From the records below, please return each line that holds the word "list".
[[ Input records open ]]
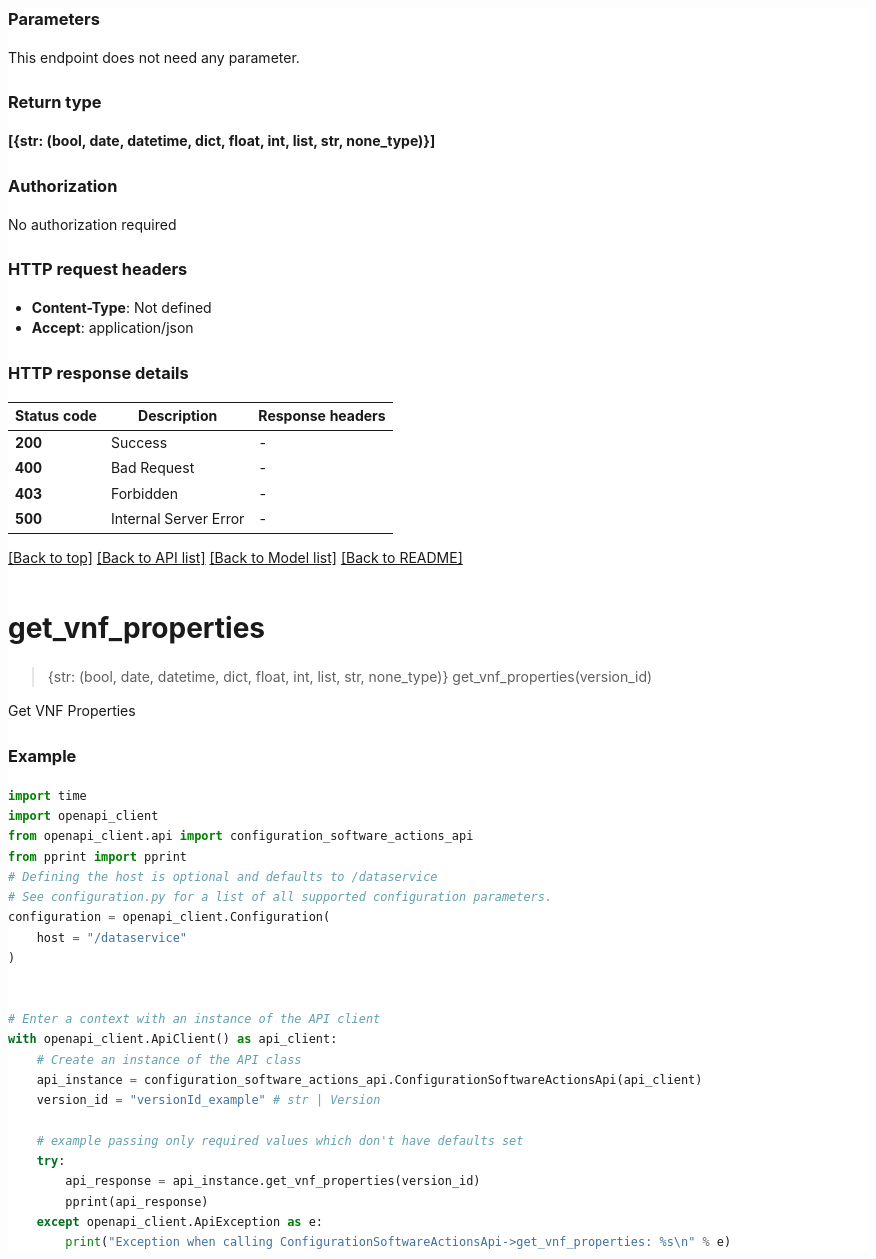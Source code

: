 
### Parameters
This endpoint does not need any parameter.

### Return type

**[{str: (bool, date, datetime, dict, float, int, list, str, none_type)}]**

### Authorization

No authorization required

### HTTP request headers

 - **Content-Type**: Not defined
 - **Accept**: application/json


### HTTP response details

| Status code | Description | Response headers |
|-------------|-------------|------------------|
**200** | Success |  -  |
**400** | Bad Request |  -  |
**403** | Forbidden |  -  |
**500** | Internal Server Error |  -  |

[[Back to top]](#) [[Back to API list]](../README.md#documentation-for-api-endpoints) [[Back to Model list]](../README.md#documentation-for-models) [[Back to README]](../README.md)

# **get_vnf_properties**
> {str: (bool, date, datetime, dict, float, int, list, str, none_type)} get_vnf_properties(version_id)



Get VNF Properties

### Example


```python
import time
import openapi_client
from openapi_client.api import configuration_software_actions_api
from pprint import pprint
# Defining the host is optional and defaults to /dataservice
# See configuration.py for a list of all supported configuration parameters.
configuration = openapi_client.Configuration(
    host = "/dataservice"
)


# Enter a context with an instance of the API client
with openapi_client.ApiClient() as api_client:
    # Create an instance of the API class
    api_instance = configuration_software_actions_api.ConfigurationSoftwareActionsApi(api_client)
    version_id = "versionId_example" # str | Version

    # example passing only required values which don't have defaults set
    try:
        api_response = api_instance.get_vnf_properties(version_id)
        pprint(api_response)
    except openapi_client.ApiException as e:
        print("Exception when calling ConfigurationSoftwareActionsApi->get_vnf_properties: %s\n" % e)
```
[[ Input records closed ]]
» **Response box**:
**[{str: (bool, date, datetime, dict, float, int, list, str, none_type)}]**
[[Back to top]](#) [[Back to API list]](../README.md#documentation-for-api-endpoints) [[Back to Model list]](../README.md#documentation-for-models) [[Back to README]](../README.md)
> {str: (bool, date, datetime, dict, float, int, list, str, none_type)} get_vnf_properties(version_id)
# See configuration.py for a list of all supported configuration parameters.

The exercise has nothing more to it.